Task description. From the entries that follow, extract each line holding the string "Option".

Source data

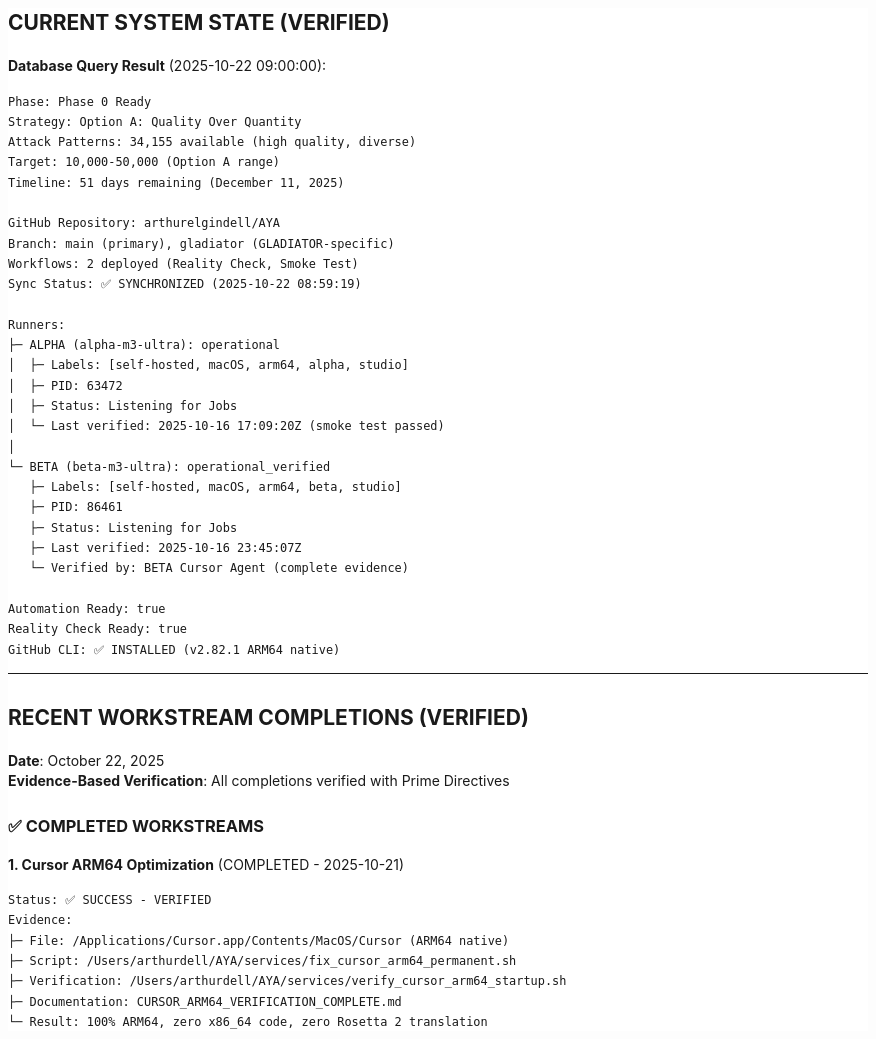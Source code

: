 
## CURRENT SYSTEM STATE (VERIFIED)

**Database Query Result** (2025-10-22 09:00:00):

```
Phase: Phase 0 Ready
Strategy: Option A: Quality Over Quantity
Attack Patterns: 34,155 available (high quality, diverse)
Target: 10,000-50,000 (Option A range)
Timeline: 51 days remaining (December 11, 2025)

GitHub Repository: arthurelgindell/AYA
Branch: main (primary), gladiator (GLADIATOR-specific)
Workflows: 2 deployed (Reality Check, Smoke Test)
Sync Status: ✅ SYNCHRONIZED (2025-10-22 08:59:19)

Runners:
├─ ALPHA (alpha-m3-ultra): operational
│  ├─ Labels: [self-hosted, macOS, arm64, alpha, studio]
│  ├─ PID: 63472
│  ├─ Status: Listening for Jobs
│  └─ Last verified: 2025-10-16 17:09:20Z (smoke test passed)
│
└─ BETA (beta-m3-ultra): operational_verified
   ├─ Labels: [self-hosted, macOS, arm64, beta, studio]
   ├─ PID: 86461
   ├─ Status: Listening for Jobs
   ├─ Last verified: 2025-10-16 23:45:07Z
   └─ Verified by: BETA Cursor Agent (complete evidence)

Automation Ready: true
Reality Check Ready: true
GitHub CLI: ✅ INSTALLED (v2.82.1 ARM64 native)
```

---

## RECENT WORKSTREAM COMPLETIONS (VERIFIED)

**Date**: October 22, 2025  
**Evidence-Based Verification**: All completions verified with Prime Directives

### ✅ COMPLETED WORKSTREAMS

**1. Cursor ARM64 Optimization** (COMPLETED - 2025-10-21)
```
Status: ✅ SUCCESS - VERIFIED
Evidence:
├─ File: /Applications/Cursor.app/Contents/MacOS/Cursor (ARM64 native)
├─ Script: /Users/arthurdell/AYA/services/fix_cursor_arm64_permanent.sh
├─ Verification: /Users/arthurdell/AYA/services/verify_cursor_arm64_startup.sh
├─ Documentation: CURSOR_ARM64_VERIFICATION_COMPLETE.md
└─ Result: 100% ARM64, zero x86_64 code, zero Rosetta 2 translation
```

Finished exercise.
Strategy: Option A: Quality Over Quantity
Target: 10,000-50,000 (Option A range)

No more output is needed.